• [About this exercise]: Each line of the data below containing "NULL" needs to be listed.

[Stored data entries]
◆ ◆ ◆ ◆ ◆ ◆ ◆

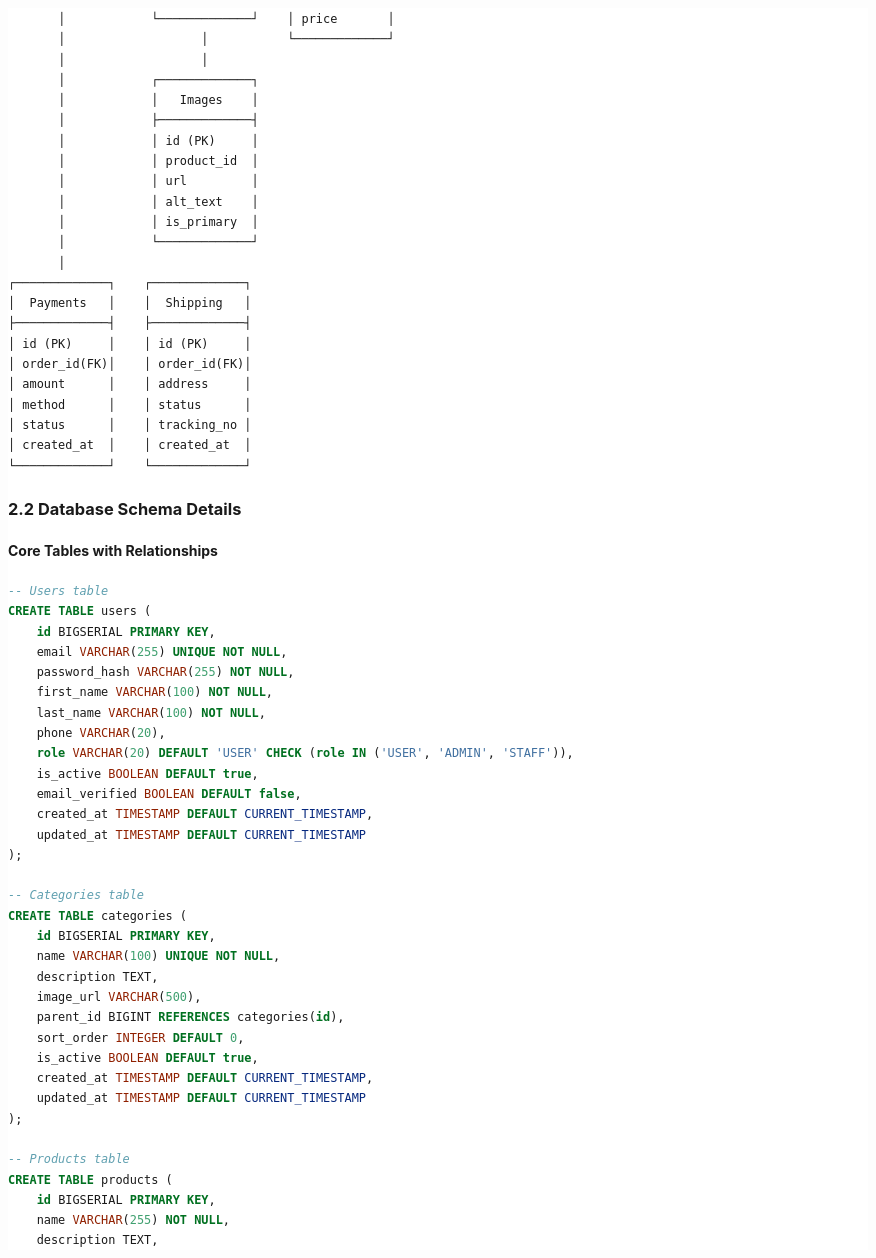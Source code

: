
 ```
       │            └─────────────┘    │ price       │
       │                   │           └─────────────┘
       │                   │
       │            ┌─────────────┐
       │            │   Images    │
       │            ├─────────────┤
       │            │ id (PK)     │
       │            │ product_id  │
       │            │ url         │
       │            │ alt_text    │
       │            │ is_primary  │
       │            └─────────────┘
       │
┌─────────────┐    ┌─────────────┐
│  Payments   │    │  Shipping   │
├─────────────┤    ├─────────────┤
│ id (PK)     │    │ id (PK)     │
│ order_id(FK)│    │ order_id(FK)│
│ amount      │    │ address     │
│ method      │    │ status      │
│ status      │    │ tracking_no │
│ created_at  │    │ created_at  │
└─────────────┘    └─────────────┘
```

### 2.2 Database Schema Details

#### Core Tables with Relationships

```sql
-- Users table
CREATE TABLE users (
    id BIGSERIAL PRIMARY KEY,
    email VARCHAR(255) UNIQUE NOT NULL,
    password_hash VARCHAR(255) NOT NULL,
    first_name VARCHAR(100) NOT NULL,
    last_name VARCHAR(100) NOT NULL,
    phone VARCHAR(20),
    role VARCHAR(20) DEFAULT 'USER' CHECK (role IN ('USER', 'ADMIN', 'STAFF')),
    is_active BOOLEAN DEFAULT true,
    email_verified BOOLEAN DEFAULT false,
    created_at TIMESTAMP DEFAULT CURRENT_TIMESTAMP,
    updated_at TIMESTAMP DEFAULT CURRENT_TIMESTAMP
);

-- Categories table
CREATE TABLE categories (
    id BIGSERIAL PRIMARY KEY,
    name VARCHAR(100) UNIQUE NOT NULL,
    description TEXT,
    image_url VARCHAR(500),
    parent_id BIGINT REFERENCES categories(id),
    sort_order INTEGER DEFAULT 0,
    is_active BOOLEAN DEFAULT true,
    created_at TIMESTAMP DEFAULT CURRENT_TIMESTAMP,
    updated_at TIMESTAMP DEFAULT CURRENT_TIMESTAMP
);

-- Products table
CREATE TABLE products (
    id BIGSERIAL PRIMARY KEY,
    name VARCHAR(255) NOT NULL,
    description TEXT,
```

◆ ◆ ◆ ◆ ◆ ◆ ◆

• [The answer]:
    email VARCHAR(255) UNIQUE NOT NULL,
    password_hash VARCHAR(255) NOT NULL,
    first_name VARCHAR(100) NOT NULL,
    last_name VARCHAR(100) NOT NULL,
    name VARCHAR(100) UNIQUE NOT NULL,
    name VARCHAR(255) NOT NULL,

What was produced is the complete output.